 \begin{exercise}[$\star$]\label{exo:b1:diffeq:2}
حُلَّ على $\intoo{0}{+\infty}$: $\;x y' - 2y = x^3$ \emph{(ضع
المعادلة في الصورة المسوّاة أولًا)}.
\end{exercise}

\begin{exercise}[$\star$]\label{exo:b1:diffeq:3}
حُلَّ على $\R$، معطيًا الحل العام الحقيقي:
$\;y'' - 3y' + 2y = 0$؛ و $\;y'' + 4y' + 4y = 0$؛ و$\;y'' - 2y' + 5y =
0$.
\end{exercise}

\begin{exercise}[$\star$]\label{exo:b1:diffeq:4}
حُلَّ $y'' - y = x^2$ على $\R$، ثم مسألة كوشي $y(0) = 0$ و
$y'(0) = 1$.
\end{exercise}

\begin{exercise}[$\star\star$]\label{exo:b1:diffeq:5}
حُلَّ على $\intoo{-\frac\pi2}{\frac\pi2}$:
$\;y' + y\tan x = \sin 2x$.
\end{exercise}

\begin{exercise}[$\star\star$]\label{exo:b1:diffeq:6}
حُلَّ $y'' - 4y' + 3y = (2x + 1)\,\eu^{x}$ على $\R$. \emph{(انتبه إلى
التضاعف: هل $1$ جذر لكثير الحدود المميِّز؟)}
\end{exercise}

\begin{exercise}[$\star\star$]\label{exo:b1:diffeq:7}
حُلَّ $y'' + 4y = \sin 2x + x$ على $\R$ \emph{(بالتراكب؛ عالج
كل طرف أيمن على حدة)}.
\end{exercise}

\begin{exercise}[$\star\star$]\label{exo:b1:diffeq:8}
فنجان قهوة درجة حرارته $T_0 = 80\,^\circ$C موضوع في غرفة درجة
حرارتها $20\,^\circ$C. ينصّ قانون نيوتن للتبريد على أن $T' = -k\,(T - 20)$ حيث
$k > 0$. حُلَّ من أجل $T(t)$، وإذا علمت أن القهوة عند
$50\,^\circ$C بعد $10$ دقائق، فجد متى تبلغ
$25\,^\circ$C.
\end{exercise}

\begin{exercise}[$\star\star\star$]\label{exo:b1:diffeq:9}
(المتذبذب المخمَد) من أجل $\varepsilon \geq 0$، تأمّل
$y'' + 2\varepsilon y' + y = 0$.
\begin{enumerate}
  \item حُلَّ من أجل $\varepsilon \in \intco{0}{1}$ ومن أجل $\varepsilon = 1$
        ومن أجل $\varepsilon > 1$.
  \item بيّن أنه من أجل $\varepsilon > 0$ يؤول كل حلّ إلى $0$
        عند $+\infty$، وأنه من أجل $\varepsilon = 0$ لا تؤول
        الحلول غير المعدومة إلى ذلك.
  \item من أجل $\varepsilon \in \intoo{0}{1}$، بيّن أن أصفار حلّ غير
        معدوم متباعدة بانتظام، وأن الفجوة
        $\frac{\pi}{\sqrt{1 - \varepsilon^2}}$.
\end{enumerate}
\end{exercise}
--
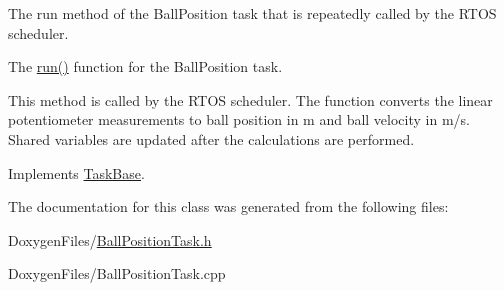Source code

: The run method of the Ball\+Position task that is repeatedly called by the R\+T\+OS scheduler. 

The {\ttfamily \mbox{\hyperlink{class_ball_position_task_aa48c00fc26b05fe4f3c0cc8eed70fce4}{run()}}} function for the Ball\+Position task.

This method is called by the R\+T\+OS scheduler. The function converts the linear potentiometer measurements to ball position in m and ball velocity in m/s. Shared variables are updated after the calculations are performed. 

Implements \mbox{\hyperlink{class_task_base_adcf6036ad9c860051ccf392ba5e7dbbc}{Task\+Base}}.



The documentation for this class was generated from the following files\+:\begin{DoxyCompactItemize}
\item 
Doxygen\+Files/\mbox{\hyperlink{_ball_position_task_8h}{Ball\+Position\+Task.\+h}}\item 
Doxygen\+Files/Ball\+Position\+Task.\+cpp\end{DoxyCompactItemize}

§ **Brief**
Everything above from the line containing "حُلَّ $y'' - 4y'" down to the line containing "حرارتها $20\,^\circ$C. ينصّ" is to be transcribed exactly, with both of those lines included and nothing else added.

§ **Solution for this exercise**
حُلَّ $y'' - 4y' + 3y = (2x + 1)\,\eu^{x}$ على $\R$. \emph{(انتبه إلى
التضاعف: هل $1$ جذر لكثير الحدود المميِّز؟)}
\end{exercise}

\begin{exercise}[$\star\star$]\label{exo:b1:diffeq:7}
حُلَّ $y'' + 4y = \sin 2x + x$ على $\R$ \emph{(بالتراكب؛ عالج
كل طرف أيمن على حدة)}.
\end{exercise}

\begin{exercise}[$\star\star$]\label{exo:b1:diffeq:8}
فنجان قهوة درجة حرارته $T_0 = 80\,^\circ$C موضوع في غرفة درجة
حرارتها $20\,^\circ$C. ينصّ قانون نيوتن للتبريد على أن $T' = -k\,(T - 20)$ حيث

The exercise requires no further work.